**What the task asks**:
Search the material for the string "https", then report how many lines hold it, with no other text.

**Available data**:
Content starts

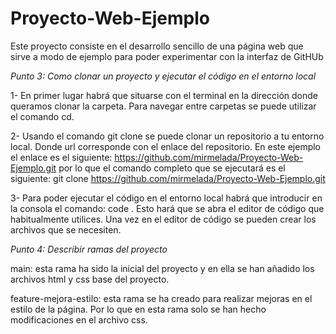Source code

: # Proyecto-Web-Ejemplo

Este proyecto consiste en el desarrollo sencillo de una página web que sirve a modo de ejemplo para poder experimentar con la interfaz de GitHUb

*Punto 3: Como clonar un proyecto y ejecutar el código en el entorno local*

1- En primer lugar habrá que situarse con el terminal en la dirección donde queramos clonar la carpeta. Para navegar entre carpetas se puede utilizar el comando cd.

2- Usando el comando git clone <url> se puede clonar un repositorio a tu entorno local. Donde url corresponde con el enlace del repositorio. En este ejemplo el enlace es el siguiente: https://github.com/mirmelada/Proyecto-Web-Ejemplo.git por lo que el comando completo que se ejecutará es el siguiente: git clone https://github.com/mirmelada/Proyecto-Web-Ejemplo.git

3- Para poder ejecutar el código en el entorno local habrá que introducir en la consola el comando: code . Esto hará que se abra el editor de código que habitualmente utilices. Una vez en el editor de código se pueden crear los archivos que se necesiten.

*Punto 4: Describir ramas del proyecto*

main: esta rama ha sido la inicial del proyecto y en ella se han añadido los archivos html y css base del proyecto.

feature-mejora-estilo: esta rama se ha creado para realizar mejoras en el estilo de la página. Por lo que en esta rama solo se han hecho modificaciones en el archivo css.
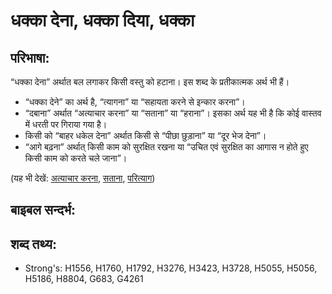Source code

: # धक्का देना, धक्का दिया, धक्का #

## परिभाषा: ##

“धक्का देना” अर्थात बल लगाकर किसी वस्तु को हटाना। इस शब्द के प्रतीकात्मक अर्थ भी हैं।

* “धक्का देने” का अर्थ है, “त्यागना” या “सहायता करने से इन्कार करना”।
* “दबाना” अर्थात “अत्याचार करना” या “सताना” या “हराना”। इसका अर्थ यह भी है कि कोई वास्तव में धरती पर गिराया गया है।
* किसी को “बाहर धकेल देना” अर्थात किसी से “पीछा छुड़ाना” या “दूर भेज देना”।
* “आगे बढ़ना” अर्थात् किसी काम को सुरक्षित रखना या “उचित एवं सुरक्षित का आगास न होते हुए किसी काम को करते चले जाना”।

(यह भी देखें: [अत्याचार करना](../oppress.md), [सताना](../persecute.md), [परित्याग](../reject.md))

## बाइबल सन्दर्भ: ##

## शब्द तथ्य: ##

* Strong's: H1556, H1760, H1792, H3276, H3423, H3728, H5055, H5056, H5186, H8804, G683, G4261
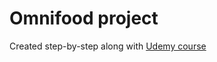 # Omnifood project
Created step-by-step along with [Udemy course](https://ua.udemy.com/course/design-and-develop-a-killer-website-with-html5-and-css3)
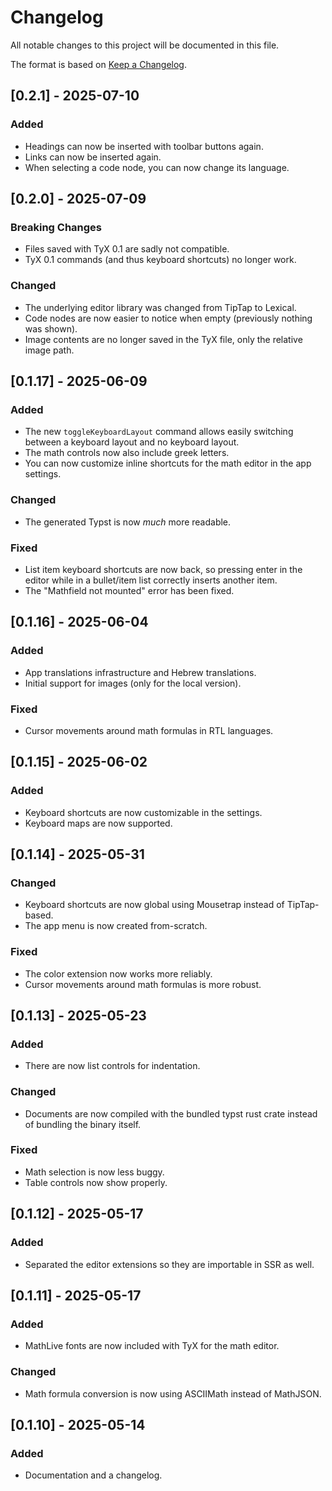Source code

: # Changelog

All notable changes to this project will be documented in this file.

The format is based on [Keep a Changelog](https://keepachangelog.com/en/1.1.0/).

## [0.2.1] - 2025-07-10

### Added

- Headings can now be inserted with toolbar buttons again.
- Links can now be inserted again.
- When selecting a code node, you can now change its language.

## [0.2.0] - 2025-07-09

### Breaking Changes

- Files saved with TyX 0.1 are sadly not compatible.
- TyX 0.1 commands (and thus keyboard shortcuts) no longer work.

### Changed

- The underlying editor library was changed from TipTap to Lexical.
- Code nodes are now easier to notice when empty (previously nothing was shown).
- Image contents are no longer saved in the TyX file, only the relative image path.

## [0.1.17] - 2025-06-09

### Added

- The new `toggleKeyboardLayout` command allows easily switching between a keyboard layout and no keyboard layout.
- The math controls now also include greek letters.
- You can now customize inline shortcuts for the math editor in the app settings.

### Changed

- The generated Typst is now _much_ more readable.

### Fixed

- List item keyboard shortcuts are now back, so pressing enter in the editor while in a bullet/item list correctly inserts another item.
- The "Mathfield not mounted" error has been fixed.

## [0.1.16] - 2025-06-04

### Added

- App translations infrastructure and Hebrew translations.
- Initial support for images (only for the local version).

### Fixed

- Cursor movements around math formulas in RTL languages.

## [0.1.15] - 2025-06-02

### Added

- Keyboard shortcuts are now customizable in the settings.
- Keyboard maps are now supported.

## [0.1.14] - 2025-05-31

### Changed

- Keyboard shortcuts are now global using Mousetrap instead of TipTap-based.
- The app menu is now created from-scratch.

### Fixed

- The color extension now works more reliably.
- Cursor movements around math formulas is more robust.

## [0.1.13] - 2025-05-23

### Added

- There are now list controls for indentation.

### Changed

- Documents are now compiled with the bundled typst rust crate instead of bundling the binary itself.

### Fixed

- Math selection is now less buggy.
- Table controls now show properly.

## [0.1.12] - 2025-05-17

### Added

- Separated the editor extensions so they are importable in SSR as well.

## [0.1.11] - 2025-05-17

### Added

- MathLive fonts are now included with TyX for the math editor.

### Changed

- Math formula conversion is now using ASCIIMath instead of MathJSON.

## [0.1.10] - 2025-05-14

### Added

- Documentation and a changelog.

Content ends

**Solution to this problem**:
3